Table of Contents
The key to safe database management is making regular backups. Depending on your data volume, number of MySQL servers, and database workload, you can use these techniques, alone or in combination: hot backup with MySQL Enterprise Backup; cold backup by copying files while the MySQL server is shut down; physical backup for fast operation (especially for restore); logical backup with mysqldump for smaller data volumes or to record the structure of schema objects.
The mysqlbackup command, part of the MySQL
Enterprise Backup component, lets you back up a running MySQL
instance, including InnoDB and
MyISAM tables, with minimal disruption
to operations while producing a consistent snapshot of the database.
When mysqlbackup is copying
InnoDB tables, reads and writes to both
InnoDB and MyISAM tables can
continue. During the copying of MyISAM tables,
reads (but not writes) to those tables are permitted. MySQL
Enterprise Backup can also create compressed backup files, and back
up subsets of tables and databases. In conjunction with MySQL’s
binary log, users can perform point-in-time recovery. MySQL
Enterprise Backup is part of the MySQL Enterprise subscription. For
more details, see MySQL Enterprise Backup Overview.
If you can shut down your MySQL server, you can make a binary backup
that consists of all files used by InnoDB to
manage its tables. Use the following procedure:
Do a slow shutdown of the MySQL server and make sure that it stops without errors.

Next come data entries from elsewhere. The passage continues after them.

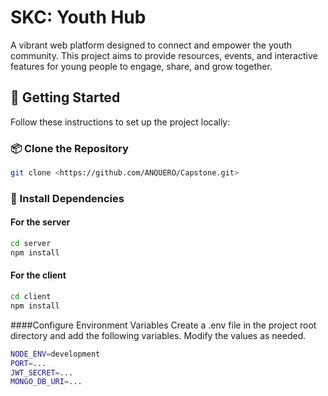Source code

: # SKC: Youth Hub

A vibrant web platform designed to connect and empower the youth community. This project aims to provide resources, events, and interactive features for young people to engage, share, and grow together.

## 🚀 Getting Started

Follow these instructions to set up the project locally:

### 📦 Clone the Repository

```bash
git clone <https://github.com/ANQUERO/Capstone.git>
```
### 📁 Install Dependencies

#### For the server
```bash
cd server 
npm install
```


#### For the client
```bash
cd client 
npm install
```
####Configure Environment Variables
Create a .env file in the project root directory and add the following variables. Modify the values as needed.

```bash
NODE_ENV=development
PORT=...
JWT_SECRET=...
MONGO_DB_URI=...
```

Copy all InnoDB data files
(ibdata files and .ibd
files) into a safe place.
Copy all the .frm files for
InnoDB tables to a safe place.
Copy all InnoDB log files
(ib_logfile files) to a safe place.
Copy your my.cnf configuration file or
files to a safe place.
In addition to making binary backups as just described, regularly
make dumps of your tables with mysqldump. A
binary file might be corrupted without you noticing it. Dumped
tables are stored into text files that are human-readable, so
spotting table corruption becomes easier. Also, because the format
is simpler, the chance for serious data corruption is smaller.
mysqldump also has a
--single-transaction option for
making a consistent snapshot without locking out other clients. See
Section 1.3.1, “Establishing a Backup Policy”.
Replication works with InnoDB tables,
so you can use MySQL replication capabilities to keep a copy of your
database at database sites requiring high availability.
To recover your InnoDB database to the present
from the time at which the binary backup was made, you must run your
MySQL server with binary logging turned on, even before taking the
backup. To achieve point-in-time recovery after restoring a backup,
you can apply changes from the binary log that occurred after the
backup was made. See Section 1.5, “Point-in-Time (Incremental) Recovery Using the Binary Log”.
To recover from a crash of your MySQL server, the only requirement
is to restart it. InnoDB automatically checks the
logs and performs a roll-forward of the database to the present.
InnoDB automatically rolls back uncommitted
transactions that were present at the time of the crash. During
recovery, mysqld displays output something like
this:
InnoDB: Database was not shut down normally. InnoDB: Starting recovery from log files... InnoDB: Starting log scan based on checkpoint at InnoDB: log sequence number 0 13674004 InnoDB: Doing recovery: scanned up to log sequence number 0 13739520 InnoDB: Doing recovery: scanned up to log sequence number 0 13805056 InnoDB: Doing recovery: scanned up to log sequence number 0 13870592 InnoDB: Doing recovery: scanned up to log sequence number 0 13936128 ... InnoDB: Doing recovery: scanned up to log sequence number 0 20555264 InnoDB: Doing recovery: scanned up to log sequence number 0 20620800 InnoDB: Doing recovery: scanned up to log sequence number 0 20664692 InnoDB: 1 uncommitted transaction(s) which must be rolled back InnoDB: Starting rollback of uncommitted transactions InnoDB: Rolling back trx no 16745 InnoDB: Rolling back of trx no 16745 completed InnoDB: Rollback of uncommitted transactions completed InnoDB: Starting an apply batch of log records to the database... InnoDB: Apply batch completed InnoDB: Started mysqld: ready for connections
If your database becomes corrupted or disk failure occurs, you must perform the recovery using a backup. In the case of corruption, first find a backup that is not corrupted. After restoring the base backup, do a point-in-time recovery from the binary log files using mysqlbinlog and mysql to restore the changes that occurred after the backup was made.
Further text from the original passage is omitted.